Tuesday, February 17, 2009

more on Indiana and eugenics

A little more than a year ago, I wrote a really nice piece on this topic-- on the occasion of the 100th anniversary of the nation's first eugenics law (in Indiana).

Now, more historical context from Jesse Walker at Reason...

In 1888, a social reformer named Oscar McCulloch delivered a speech in Buffalo titled “The Tribe of Ishmael: A Study in Social Degradation.” Indianapolis, McCulloch declared, had been infected by a “pauper ganglion,” a depraved clan that survived “by stealing, begging, ash-gathering.” In the summer, he said, “they ‘gypsy,’ or travel in wagons east or west.…They have been known to live in hollow trees on the river-bottoms or in empty houses.” They also received “almost unlimited public and private aid,” which merely “encourag[ed] them in this idle, wandering life, and in the propagation of similarly disposed children.”

The speech had lasting implications for both the poor people of Indiana and the budding pseudoscience of eugenics. It also was largely untrue, reports the historian Nathaniel Deutsch in Inventing America’s “Worst” Family (University of California Press), an insightful new study of the Ishmaels and their interpreters....

McCulloch was an early advocate of both eugenics and the social gospel, a toxic combination that foreshadowed the pending Progressive Era....a self-proclaimed socialist—even as he increased his contempt for, and willingness to use the law against, paupers who preferred to remain outside the wage economy. To McCulloch, though, his views were perfectly consistent. He wanted the state to help the deserving poor. To distinguish the deserving from the undeserving, he favored a system of intense surveillance over their lives. And to prevent the undeserving from continuing their ways, he called for coercive measures, including the forcible removal of their children.

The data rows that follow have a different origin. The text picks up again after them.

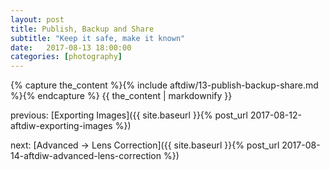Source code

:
 ```yaml
---
layout: post
title: Publish, Backup and Share
subtitle: "Keep it safe, make it known"
date:   2017-08-13 18:00:00
categories: [photography]
---
```


{% capture the_content %}{% include aftdiw/13-publish-backup-share.md %}{% endcapture %}
{{ the_content | markdownify }}

previous: [Exporting Images]({{ site.baseurl }}{% post_url 2017-08-12-aftdiw-exporting-images %})

next: [Advanced -> Lens Correction]({{ site.baseurl }}{% post_url 2017-08-14-aftdiw-advanced-lens-correction %})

But his most influential contention was not that the Ishmaels were a social evil. It was that they were a social evil with a biological basis. Heredity, he felt, had cursed them to coarse and parasitical lives.

Such ideas had consequences. In 1905 Indiana restricted marriages by former inmates “of any county asylum or home for indigent persons.” In 1907, influenced by McCulloch’s studies, the state adopted what may be the world’s first compulsory sterilization law....

2 Comments:

At February 19, 2009 at 1:35 PM , Blogger Mike K said...

I have one question. What is your view on Eugenics, the newly proposed Health Care Information system, and Universal Health Care.

Do you think that the government if not kept in check would use the Medical Information it collects to selectively require/deny procedures based on a Eugenics type attitudes?

 
At February 19, 2009 at 2:40 PM , Blogger Eric Schansberg said...

Absolutely, you have to worry about that...

If the govt makes the choices-- and sees itself as providing the funding-- and faces the need for rationing (especially if demand increases), then it is quite likely!